Researchers
Dr Fatima Labeed and Dr Jackie Cliff
Institution
Brunel University of London, UK
Start date
August 2025
Funding
Joint funding from ME Research UK and the ME Association
Background
There is currently no widely available, accurate diagnostic marker for ME/CFS. However, growing evidence suggests that the electrical characteristics of white blood cells could form the basis of a low-cost, reliable diagnostic test for the disease.
In 2019, Prof. Ron Davis and his team in the USA developed a nanoelectronics test that found a difference in the impedance (i.e. the electrical characteristics) of white blood cells taken from people with ME/CFS compared with those from control subjects.
In 2023, this work was continued by Prof. Robert Dorey, Dr Fatima Labeed, Krista Clarke and colleagues at the University of Surrey, in a study jointly funded by ME Research UK and the ME Association.

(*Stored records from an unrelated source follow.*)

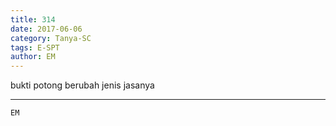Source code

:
```yaml
---
title: 314
date: 2017-06-06
category: Tanya-SC
tags: E-SPT
author: EM
---
```


bukti potong berubah jenis jasanya

---



`EM`
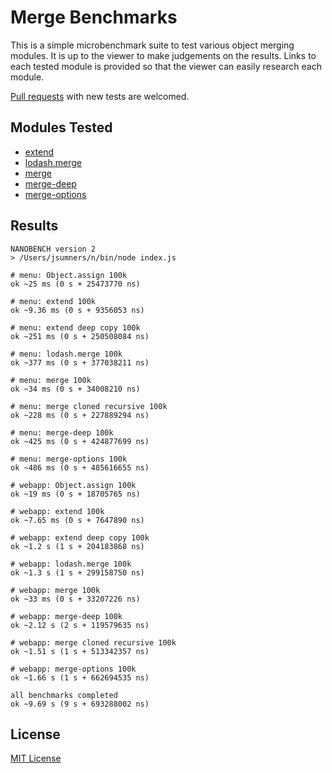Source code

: # Merge Benchmarks

This is a simple microbenchmark suite to test various object merging modules.
It is up to the viewer to make judgements on the results. Links to each tested
module is provided so that the viewer can easily research each module.

[Pull requests](https://github.com/jsumners/merge-benchmarks) with new tests
are welcomed.

## Modules Tested

+ [extend](https://www.npmjs.com/package/extend)
+ [lodash.merge](https://www.npmjs.com/package/lodash.merge)
+ [merge](https://www.npmjs.com/package/merge)
+ [merge-deep](https://www.npmjs.com/package/merge-deep)
+ [merge-options](https://www.npmjs.com/package/merge-options)

## Results

```
NANOBENCH version 2
> /Users/jsumners/n/bin/node index.js

# menu: Object.assign 100k
ok ~25 ms (0 s + 25473770 ns)

# menu: extend 100k
ok ~9.36 ms (0 s + 9356053 ns)

# menu: extend deep copy 100k
ok ~251 ms (0 s + 250508084 ns)

# menu: lodash.merge 100k
ok ~377 ms (0 s + 377038211 ns)

# menu: merge 100k
ok ~34 ms (0 s + 34008210 ns)

# menu: merge cloned recursive 100k
ok ~228 ms (0 s + 227889294 ns)

# menu: merge-deep 100k
ok ~425 ms (0 s + 424877699 ns)

# menu: merge-options 100k
ok ~486 ms (0 s + 485616655 ns)

# webapp: Object.assign 100k
ok ~19 ms (0 s + 18705765 ns)

# webapp: extend 100k
ok ~7.65 ms (0 s + 7647890 ns)

# webapp: extend deep copy 100k
ok ~1.2 s (1 s + 204183868 ns)

# webapp: lodash.merge 100k
ok ~1.3 s (1 s + 299158750 ns)

# webapp: merge 100k
ok ~33 ms (0 s + 33207226 ns)

# webapp: merge-deep 100k
ok ~2.12 s (2 s + 119579635 ns)

# webapp: merge cloned recursive 100k
ok ~1.51 s (1 s + 513342357 ns)

# webapp: merge-options 100k
ok ~1.66 s (1 s + 662694535 ns)

all benchmarks completed
ok ~9.69 s (9 s + 693288002 ns)
```

## License

[MIT License](http://jsumners.mit-license.org)
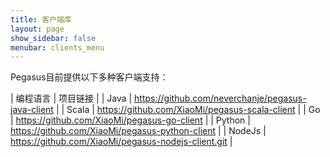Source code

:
 ```yaml
---
title: 客户端库
layout: page
show_sidebar: false
menubar: clients_menu
---
```


Pegasus目前提供以下多种客户端支持：

| 编程语言 | 项目链接 |
| Java | <https://github.com/neverchanje/pegasus-java-client> |
| Scala | <https://github.com/XiaoMi/pegasus-scala-client> |
| Go | <https://github.com/XiaoMi/pegasus-go-client> |
| Python | <https://github.com/XiaoMi/pegasus-python-client> |
| NodeJs | <https://github.com/XiaoMi/pegasus-nodejs-client.git> |
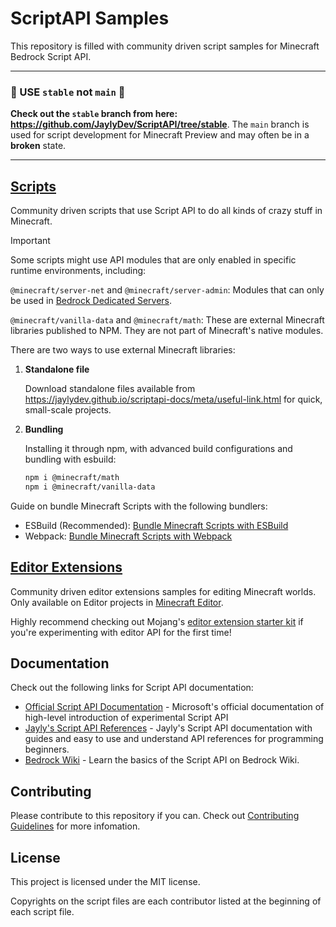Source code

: # ScriptAPI Samples

This repository is filled with community driven script samples for Minecraft Bedrock Script API.

<hr/>

### 🔴 USE `stable` not `main` 🔴

**Check out the `stable` branch from here: https://github.com/JaylyDev/ScriptAPI/tree/stable**.
The `main` branch is used for script development for Minecraft Preview and may often be in a **broken** state.

<hr/>

## [Scripts](./scripts/)

Community driven scripts that use Script API to do all kinds of crazy stuff in Minecraft.

> [!IMPORTANT]
> Some scripts might use API modules that are only enabled in specific runtime environments, including:
>
> `@minecraft/server-net` and `@minecraft/server-admin`: Modules that can only be used in [Bedrock Dedicated Servers](https://www.minecraft.net/en-us/download/server/bedrock).
>
> `@minecraft/vanilla-data` and `@minecraft/math`: These are external Minecraft libraries published to NPM. They are not part of Minecraft's native modules.

There are two ways to use external Minecraft libraries:

1. **Standalone file**

   Download standalone files available from https://jaylydev.github.io/scriptapi-docs/meta/useful-link.html for quick, small-scale projects.

2. **Bundling**

   Installing it through npm, with advanced build configurations and bundling with esbuild:

    ```bash
    npm i @minecraft/math
    npm i @minecraft/vanilla-data
    ```

Guide on bundle Minecraft Scripts with the following bundlers:

- ESBuild (Recommended): [Bundle Minecraft Scripts with ESBuild](https://jaylydev.github.io/posts/bundle-minecraft-scripts-esbuild/)
- Webpack: [Bundle Minecraft Scripts with Webpack](https://jaylydev.github.io/posts/scripts-bundle-minecraft/)

## [Editor Extensions](./editorExtensions/)

Community driven editor extensions samples for editing Minecraft worlds. Only available on Editor projects in [Minecraft Editor](https://github.com/mojang/minecraft-editor).

Highly recommend checking out Mojang's [editor extension starter kit](https://github.com/Mojang/minecraft-editor-extension-starter-kit) if you're experimenting with editor API for the first time!

## Documentation

Check out the following links for Script API documentation:

- [Official Script API Documentation](https://learn.microsoft.com/en-us/minecraft/creator/scriptapi/) - Microsoft's official documentation of high-level introduction of experimental Script API
- [Jayly's Script API References](https://jaylydev.github.io/scriptapi-docs/) - Jayly's Script API documentation with guides and easy to use and understand API references for programming beginners.
- [Bedrock Wiki](https://wiki.bedrock.dev/scripting/starting-scripts.html) - Learn the basics of the Script API on Bedrock Wiki.

## Contributing

Please contribute to this repository if you can. Check out [Contributing Guidelines](./CONTRIBUTING.md) for more infomation.

## License

This project is licensed under the MIT license.

Copyrights on the script files are each contributor listed at the beginning of each script file.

Krista talks more about their initial findings in this article, in which she explains that white blood cells from people with ME/CFS, people with multiple sclerosis and healthy volunteers were put into a salty solution for one-and-a-half hours. The change in the electrical properties of these cells after the salt treatment was significantly different in the ME/CFS samples compared with the other groups, supporting their potential as a diagnostic tool.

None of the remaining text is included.